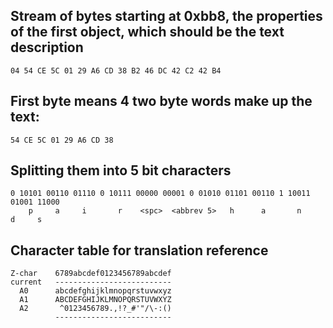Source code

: ## Stream of bytes starting at 0xbb8, the properties of the first object, which should be the text description

```
04 54 CE 5C 01 29 A6 CD 38 B2 46 DC 42 C2 42 B4
```

## First byte means 4 two byte words make up the text:

```
54 CE 5C 01 29 A6 CD 38
```

## Splitting them into 5 bit characters

```
0 10101 00110 01110 0 10111 00000 00001 0 01010 01101 00110 1 10011 01001 11000
    p     a     i       r    <spc>  <abbrev 5>   h      a       n     d     s
```

## Character table for translation reference

```
Z-char    6789abcdef0123456789abcdef
current   --------------------------
  A0      abcdefghijklmnopqrstuvwxyz
  A1      ABCDEFGHIJKLMNOPQRSTUVWXYZ
  A2       ^0123456789.,!?_#'"/\-:()
          --------------------------
```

* Task instructions: Output a precise copy of the entries, leaving the images out.

* Answer to this exercise:
Source code

: ## Stream of bytes starting at 0xbb8, the properties of the first object, which should be the text description

```
04 54 CE 5C 01 29 A6 CD 38 B2 46 DC 42 C2 42 B4
```

## First byte means 4 two byte words make up the text:

```
54 CE 5C 01 29 A6 CD 38
```

## Splitting them into 5 bit characters

```
0 10101 00110 01110 0 10111 00000 00001 0 01010 01101 00110 1 10011 01001 11000
    p     a     i       r    <spc>  <abbrev 5>   h      a       n     d     s
```

## Character table for translation reference

```
Z-char    6789abcdef0123456789abcdef
current   --------------------------
  A0      abcdefghijklmnopqrstuvwxyz
  A1      ABCDEFGHIJKLMNOPQRSTUVWXYZ
  A2       ^0123456789.,!?_#'"/\-:()
          --------------------------
```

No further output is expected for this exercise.